EXERCISE DATA:
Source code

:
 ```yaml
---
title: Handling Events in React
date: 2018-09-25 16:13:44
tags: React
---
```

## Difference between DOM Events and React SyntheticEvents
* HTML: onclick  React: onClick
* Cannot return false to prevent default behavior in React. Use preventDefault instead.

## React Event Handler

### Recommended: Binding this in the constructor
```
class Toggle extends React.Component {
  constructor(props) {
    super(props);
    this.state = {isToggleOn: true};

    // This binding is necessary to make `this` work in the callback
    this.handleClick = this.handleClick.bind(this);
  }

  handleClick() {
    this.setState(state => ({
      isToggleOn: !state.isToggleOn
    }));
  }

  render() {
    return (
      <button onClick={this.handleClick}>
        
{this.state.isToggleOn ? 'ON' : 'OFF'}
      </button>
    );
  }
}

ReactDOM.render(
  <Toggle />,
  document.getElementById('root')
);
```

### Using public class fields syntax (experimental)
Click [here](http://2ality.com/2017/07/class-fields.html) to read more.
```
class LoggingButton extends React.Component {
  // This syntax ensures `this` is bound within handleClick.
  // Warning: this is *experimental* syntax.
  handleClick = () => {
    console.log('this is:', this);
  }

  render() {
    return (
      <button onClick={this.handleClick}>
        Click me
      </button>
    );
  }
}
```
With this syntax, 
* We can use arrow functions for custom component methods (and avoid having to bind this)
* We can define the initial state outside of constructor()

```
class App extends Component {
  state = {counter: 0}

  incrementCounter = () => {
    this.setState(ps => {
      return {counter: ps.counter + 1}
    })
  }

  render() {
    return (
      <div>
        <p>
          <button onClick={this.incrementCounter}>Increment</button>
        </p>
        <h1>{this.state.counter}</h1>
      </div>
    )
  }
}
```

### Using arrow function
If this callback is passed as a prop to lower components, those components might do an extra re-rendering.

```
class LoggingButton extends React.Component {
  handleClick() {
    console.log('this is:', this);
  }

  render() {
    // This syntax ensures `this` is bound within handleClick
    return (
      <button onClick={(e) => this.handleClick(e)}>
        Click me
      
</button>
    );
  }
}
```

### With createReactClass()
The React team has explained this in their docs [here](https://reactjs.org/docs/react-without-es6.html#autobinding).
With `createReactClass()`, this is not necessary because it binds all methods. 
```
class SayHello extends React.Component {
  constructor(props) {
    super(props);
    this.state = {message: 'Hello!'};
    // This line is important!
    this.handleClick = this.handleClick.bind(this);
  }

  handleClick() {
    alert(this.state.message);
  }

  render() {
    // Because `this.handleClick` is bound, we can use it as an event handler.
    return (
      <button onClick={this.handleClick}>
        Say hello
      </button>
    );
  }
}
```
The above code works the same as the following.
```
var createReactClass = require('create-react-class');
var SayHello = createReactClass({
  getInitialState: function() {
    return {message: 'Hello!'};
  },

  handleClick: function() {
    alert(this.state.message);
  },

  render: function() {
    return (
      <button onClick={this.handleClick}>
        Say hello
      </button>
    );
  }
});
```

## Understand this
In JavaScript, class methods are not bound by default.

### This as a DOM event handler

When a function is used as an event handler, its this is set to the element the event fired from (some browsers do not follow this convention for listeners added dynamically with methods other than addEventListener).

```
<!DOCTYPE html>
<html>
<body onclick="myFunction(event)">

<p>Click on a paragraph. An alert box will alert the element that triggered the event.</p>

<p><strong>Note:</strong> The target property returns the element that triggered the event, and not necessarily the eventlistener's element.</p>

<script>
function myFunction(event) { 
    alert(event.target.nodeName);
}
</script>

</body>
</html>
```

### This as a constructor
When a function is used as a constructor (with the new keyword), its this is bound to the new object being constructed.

AIM OF THE TASK: Look through the data above. Each line containing the word "fields" needs to be copied.

EXPECTED ANSWER:
### Using public class fields syntax (experimental)
Click [here](http://2ality.com/2017/07/class-fields.html) to read more.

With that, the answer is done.